- Interactive map of Patara Elephant Farm
- Date opened: 2001
- Location: Hang Dong Valley, Chiang Mai, Thailand
- No. of animals: 67
- Owner: Theerapat "Pat" Trungprakan

= Patara Elephant Farm =

Patara Elephant Farm is an elephant breeding farm located near Chiang Mai, Thailand. Their Program "Elephant owner for a day" helps people learn how to take care of an Elephant, and at the end of day, people can enjoy a ride at the back of Elephant.

==Background==
Patara Elephant Farm is a rehabilitation center for elephants. Its stated focus is on educating the public about elephants and their threats.

The farm pairs visitors with an elephant for a day and the visitors are tasked with caring for that elephant. As of December 2014, the farm is home to 55 elephants. It is located in the mountains near Hang Dong Valley, south of Chiang Mai, Thailand.

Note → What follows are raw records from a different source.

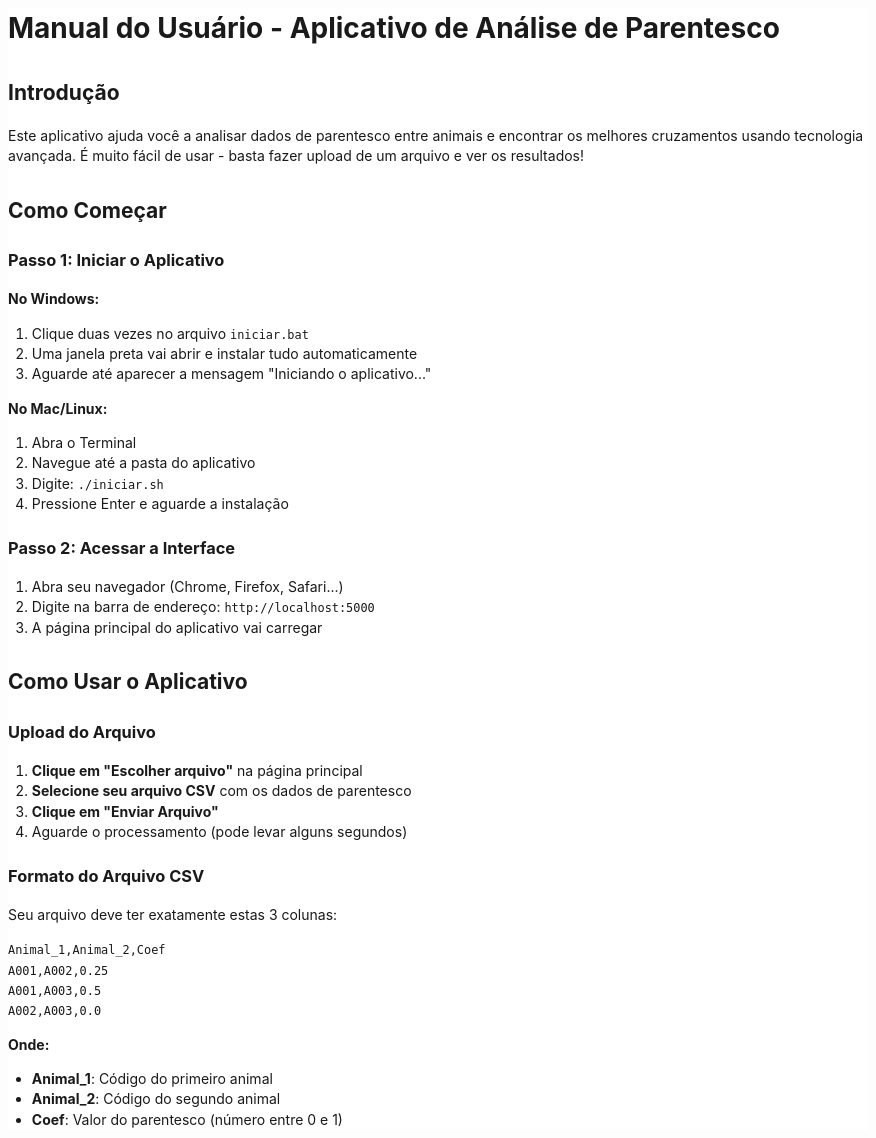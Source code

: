 # Manual do Usuário - Aplicativo de Análise de Parentesco

## Introdução

Este aplicativo ajuda você a analisar dados de parentesco entre animais e encontrar os melhores cruzamentos usando tecnologia avançada. É muito fácil de usar - basta fazer upload de um arquivo e ver os resultados!

## Como Começar

### Passo 1: Iniciar o Aplicativo

**No Windows:**
1. Clique duas vezes no arquivo `iniciar.bat`
2. Uma janela preta vai abrir e instalar tudo automaticamente
3. Aguarde até aparecer a mensagem "Iniciando o aplicativo..."

**No Mac/Linux:**
1. Abra o Terminal
2. Navegue até a pasta do aplicativo
3. Digite: `./iniciar.sh`
4. Pressione Enter e aguarde a instalação

### Passo 2: Acessar a Interface

1. Abra seu navegador (Chrome, Firefox, Safari...)
2. Digite na barra de endereço: `http://localhost:5000`
3. A página principal do aplicativo vai carregar

## Como Usar o Aplicativo

### Upload do Arquivo

1. **Clique em "Escolher arquivo"** na página principal
2. **Selecione seu arquivo CSV** com os dados de parentesco
3. **Clique em "Enviar Arquivo"**
4. Aguarde o processamento (pode levar alguns segundos)

### Formato do Arquivo CSV

Seu arquivo deve ter exatamente estas 3 colunas:

```
Animal_1,Animal_2,Coef
A001,A002,0.25
A001,A003,0.5
A002,A003,0.0
```

**Onde:**
- **Animal_1**: Código do primeiro animal
- **Animal_2**: Código do segundo animal  
- **Coef**: Valor do parentesco (número entre 0 e 1)
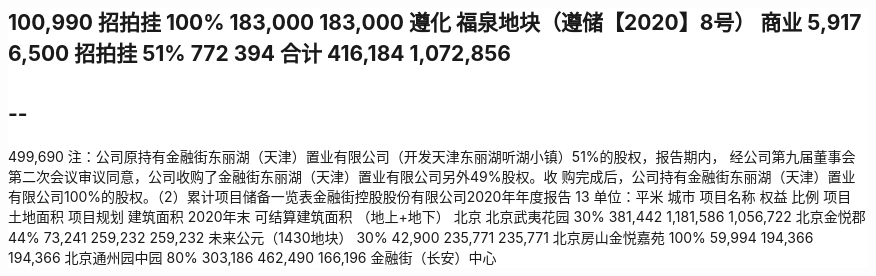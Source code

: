 100,990
招拍挂
100%
183,000
183,000
遵化
福泉地块（遵储【2020】8号）
商业
5,917
6,500
招拍挂
51%
772
394
合计
416,184
1,072,856
--
--
--
499,690
注：公司原持有金融街东丽湖（天津）置业有限公司（开发天津东丽湖听湖小镇）51%的股权，报告期内，
经公司第九届董事会第二次会议审议同意，公司收购了金融街东丽湖（天津）置业有限公司另外49%股权。收
购完成后，公司持有金融街东丽湖（天津）置业有限公司100%的股权。（2）累计项目储备一览表金融街控股股份有限公司2020年年度报告
13
单位：平米
城市
项目名称
权益
比例
项目
土地面积
项目规划
建筑面积
2020年末
可结算建筑面积
（地上+地下）
北京
北京武夷花园
30%
381,442
1,181,586
1,056,722
北京金悦郡
44%
73,241
259,232
259,232
未来公元（1430地块）
30%
42,900
235,771
235,771
北京房山金悦嘉苑
100%
59,994
194,366
194,366
北京通州园中园
80%
303,186
462,490
166,196
金融街（长安）中心
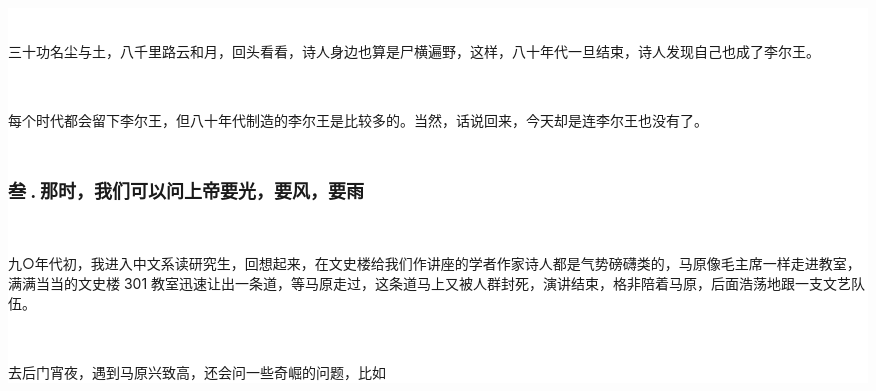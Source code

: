   <span class="s1">
  </span>
  <br/>
 </p>
 <p class="p2">
  <span class="s1">
   三十功名尘与土，八千里路云和月，回头看看，诗人身边也算是尸横遍野，这样，八十年代一旦结束，诗人发现自己也成了李尔王。
  </span>
 </p>
 <p class="p1">
  <span class="s1">
  </span>
  <br/>
 </p>
 <p class="p2">
  <span class="s1">
   每个时代都会留下李尔王，但八十年代制造的李尔王是比较多的。当然，话说回来，今天却是连李尔王也没有了。
  </span>
 </p>
 <p class="p1">
  <span class="s1">
  </span>
  <br/>
 </p>
 <p class="p2">
  <b>
   <font size="4">
    <span class="s1">
     叁
    </span>
    <span class="s2">
     .
    </span>
    <span class="s1">
     那时，我们可以问上帝要光，要风，要雨
    </span>
   </font>
  </b>
 </p>
 <p class="p1">
  <span class="s1">
  </span>
  <br/>
 </p>
 <p class="p2">
  <span class="s1">
   九○年代初，我进入中文系读研究生，回想起来，在文史楼给我们作讲座的学者作家诗人都是气势磅礴类的，马原像毛主席一样走进教室，满满当当的文史楼
  </span>
  <span class="s2">
   301
  </span>
  <span class="s1">
   教室迅速让出一条道，等马原走过，这条道马上又被人群封死，演讲结束，格非陪着马原，后面浩荡地跟一支文艺队伍。
  </span>
 </p>
 <p class="p1">
  <span class="s1">
  </span>
  <br/>
 </p>
 <p class="p2">
  <span class="s1">
   去后门宵夜，遇到马原兴致高，还会问一些奇崛的问题，比如
  </span>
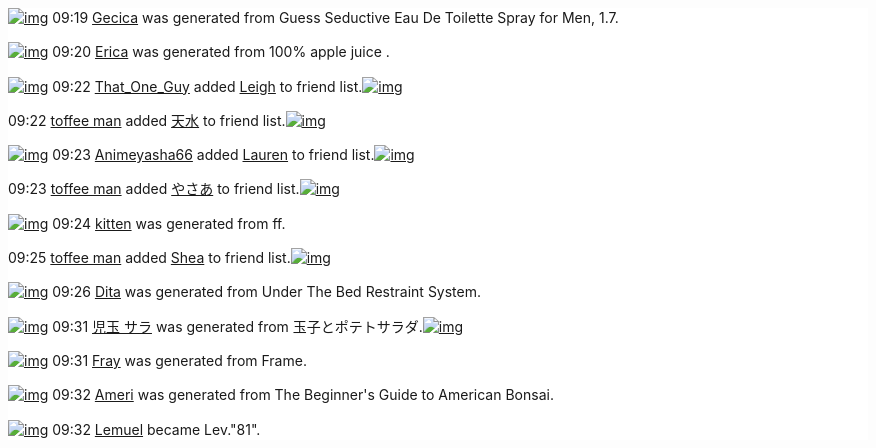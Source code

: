 [![img](http://img21.imageshack.us/img21/7117/7psz.png)](http://www.barcodekanojo.com/kanojo/2864962/Gecica) 09:19 [Gecica](http://www.barcodekanojo.com/kanojo/2864962/Gecica) was generated from Guess Seductive Eau De Toilette Spray for Men, 1.7.

[![img](http://kacdn02.appspot.com/4538200420777984/db370.png)](http://www.barcodekanojo.com/kanojo/2864963/Erica) 09:20 [Erica](http://www.barcodekanojo.com/kanojo/2864963/Erica) was generated from 100% apple juice .

[![img](http://img27.imageshack.us/img27/7420/4ocn.jpg)](http://www.barcodekanojo.com/user/446134/That_One_Guy) 09:22 [That_One_Guy](http://www.barcodekanojo.com/user/446134/That_One_Guy) added [Leigh](http://www.barcodekanojo.com/kanojo/2730469/Leigh) to friend list.[![img](http://img19.imageshack.us/img19/9732/tdv6.png)](http://www.barcodekanojo.com/kanojo/2730469/Leigh)

09:22 [toffee man](http://www.barcodekanojo.com/user/447368/toffee%20man) added [天水](http://www.barcodekanojo.com/kanojo/11406/%E5%A4%A9%E6%B0%B4) to friend list.[![img](http://kacdn04.appspot.com/5996477109239808/97f6.png)](http://www.barcodekanojo.com/kanojo/11406/%E5%A4%A9%E6%B0%B4)

[![img](http://img541.imageshack.us/img541/729/vwpo.jpg)](http://www.barcodekanojo.com/user/443004/Animeyasha66) 09:23 [Animeyasha66](http://www.barcodekanojo.com/user/443004/Animeyasha66) added [Lauren](http://www.barcodekanojo.com/kanojo/2761200/Lauren) to friend list.[![img](http://img811.imageshack.us/img811/8395/uojr.png)](http://www.barcodekanojo.com/kanojo/2761200/Lauren)

09:23 [toffee man](http://www.barcodekanojo.com/user/447368/toffee%20man) added [やさあ](http://www.barcodekanojo.com/kanojo/39734/%E3%82%84%E3%81%95%E3%81%82) to friend list.[![img](http://kacdn08.appspot.com/4987924298858496/4ffc.png)](http://www.barcodekanojo.com/kanojo/39734/%E3%82%84%E3%81%95%E3%81%82)

[![img](http://kacdn03.appspot.com/6182706622758912/dbf9.png)](http://www.barcodekanojo.com/kanojo/2864964/kitten) 09:24 [kitten](http://www.barcodekanojo.com/kanojo/2864964/kitten) was generated from ff.

09:25 [toffee man](http://www.barcodekanojo.com/user/447368/toffee%20man) added [Shea](http://www.barcodekanojo.com/kanojo/2625994/Shea) to friend list.[![img](http://kacdn07.appspot.com/4667170235613184/e303.png)](http://www.barcodekanojo.com/kanojo/2625994/Shea)

[![img](http://kacdn04.appspot.com/6713431302340608/5a86.png)](http://www.barcodekanojo.com/kanojo/2864965/Dita) 09:26 [Dita](http://www.barcodekanojo.com/kanojo/2864965/Dita) was generated from Under The Bed Restraint System.

[![img](http://kacdn06.appspot.com/5628690469748736/f0001.png)](http://www.barcodekanojo.com/kanojo/2864966/%E5%85%90%E7%8E%89%20%E3%82%B5%E3%83%A9) 09:31 [児玉 サラ](http://www.barcodekanojo.com/kanojo/2864966/%E5%85%90%E7%8E%89%20%E3%82%B5%E3%83%A9) was generated from 玉子とポテトサラダ.[![img](http://kacdn10.appspot.com/5845800798126080/04d2.jpg)](http://www.barcodekanojo.com/product_images/barcode/5472559/1395966640/50x50x,PE7,P8E,P89,PE5,PAD,P90,PE3,P81,PA8,PE3,P83,P9D,PE3,P83,P86,PE3,P83,P88,PE3,P82,PB5,PE3,P83,PA9,PE3,P83,P80.jpg,qw=88,ah=88.pagespeed.ic.BNJOwiN6XF.jpg)

[![img](http://kacdn06.appspot.com/6025662217322496/ae31.png)](http://www.barcodekanojo.com/kanojo/2864967/Fray) 09:31 [Fray](http://www.barcodekanojo.com/kanojo/2864967/Fray) was generated from Frame.

[![img](http://kacdn07.appspot.com/5504264998748160/0fdb.png)](http://www.barcodekanojo.com/kanojo/2864968/Ameri) 09:32 [Ameri](http://www.barcodekanojo.com/kanojo/2864968/Ameri) was generated from The Beginner's Guide to American Bonsai.

[![img](http://img853.imageshack.us/img853/9176/m5we.jpg)](http://www.barcodekanojo.com/user/399321/Lemuel) 09:32 [Lemuel](http://www.barcodekanojo.com/user/399321/Lemuel) became Lev."81".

The farm was founded in 2001 by a man named Theerapat "Pat" Trungprakan.

Theerapat jokingly says that he and the other caretakers spend more time with the elephants than with their wives. The elephant's caretakers, known as mahouts, are from a nearby Karen village and are paired with their own elephants to take care of.

===Mission statement===

Patara's conservation philosophy is "Extinction is Forever." Their solution to conservation is through breeding. The farm has four 'points': rescue, recovery, reproduction and reintroduction.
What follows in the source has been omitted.